A Primer on Media, Identity, and the Evolution of Technology

Susan Wiesinger and Ralph Beliveau

The Internet, World Wide Web, and digital devices have fundamentally changed the way people communicate, affecting everything from business, to school, to family, to religion, to democracy. This textbook takes a well-rounded view of the evolution from media literacy to digital literacy to help students better understand the digitally filtered world in which they live.
The text explores digital literacy through three lenses:
• Historical: reviews snapshots of time and space to delineate how things were in order to lend context to how they are;
• Cultural: explores how values and ideals are constructed and conveyed within a given cultural context – how humans absorb and share the informal rules and norms that make up a society;
• Critical: illuminates how social changes – particularly rapid ones – can put certain people at a disadvantage.

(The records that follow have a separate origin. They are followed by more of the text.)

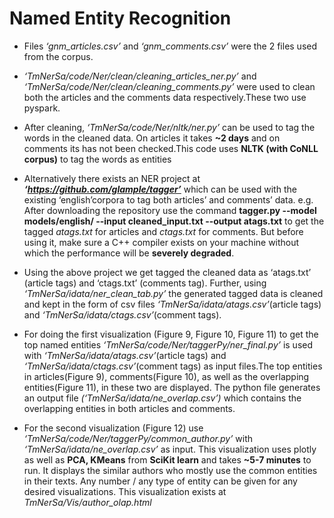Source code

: # Named Entity Recognition

- Files *‘gnm_articles.csv’* and *‘gnm_comments.csv’* were the 2 files used from the corpus.

- *‘TmNerSa/code/Ner/clean/cleaning_articles_ner.py’* and *‘TmNerSa/code/Ner/clean/cleaning_comments.py’* were used to clean both the articles and the comments data respectively.These two use pyspark.

- After cleaning, *‘TmNerSa/code/Ner/nltk/ner.py’* can be used to tag the words in the cleaned data. On articles it takes **~2 days** and on comments its has not been checked.This code uses **NLTK (with CoNLL corpus)** to tag the words as entities

- Alternatively there exists an NER project at **_‘https://github.com/glample/tagger’_** which can be used with the existing ‘english’corpora to tag both articles’ and comments’ data.
e.g. After downloading the repository use the command **tagger.py --model models/english/ --input cleaned_input.txt --output atags.txt** to get the tagged *atags.txt* for articles and *ctags.txt* for comments.
But before using it, make sure a C++ compiler exists on your machine without which the performance will be **severely degraded**.

- Using the above project we get tagged the cleaned data as ‘atags.txt’ (article tags) and ‘ctags.txt’ (comments tag). Further, using 
*‘TmNerSa/idata/ner_clean_tab.py’* the generated tagged data is cleaned and kept in the form of csv files *‘TmNerSa/idata/atags.csv’*(article tags) and *‘TmNerSa/idata/ctags.csv’*(comment tags).

- For doing the first visualization (Figure 9, Figure 10, Figure 11) to get the top named entities *‘TmNerSa/code/Ner/taggerPy/ner_final.py’* is used with *‘TmNerSa/idata/atags.csv’*(article tags) and *‘TmNerSa/idata/ctags.csv’*(comment tags) as input files.The top entities in articles(Figure 9), comments(Figure 10), as well as the overlapping entities(Figure 11), in these two are displayed. The python file generates an output file *(‘TmNerSa/idata/ne_overlap.csv’)* which contains the overlapping entities in both articles and comments.

- For the second visualization (Figure 12) use *‘TmNerSa/code/Ner/taggerPy/common_author.py’* with *‘TmNerSa/idata/ne_overlap.csv’* as input. This visualization uses 
plotly as well as **PCA, KMeans** from **SciKit learn** and takes **~5-7 minutes** to run. It displays the similar authors who mostly use the common entities in their 
texts. Any number / any type  of entity can be given for any desired visualizations. This visualization exists at *TmNerSa/Vis/author_olap.html*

All three angles are helpful for better understanding the myriad ways in which our identities and relationships are being altered by technology, and what it means to be a citizen in a society that has become individualized and is in constant flux.

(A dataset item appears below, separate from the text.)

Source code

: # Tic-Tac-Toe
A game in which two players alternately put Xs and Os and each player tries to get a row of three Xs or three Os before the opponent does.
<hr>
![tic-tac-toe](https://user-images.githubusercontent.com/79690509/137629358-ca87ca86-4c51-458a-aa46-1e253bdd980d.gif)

Written in a conversational and approachable style, the text is easy to navigate, with short chapters, short paragraphs, and bullet points. Comics and images illustrate complex topics and add visual interest.
The text is ideal for media literacy, digital information literacy, and technology courses that seek to integrate human impact into the mix. It is also a good starting point for anyone wanting to know more about the impact of communication technologies on our lives.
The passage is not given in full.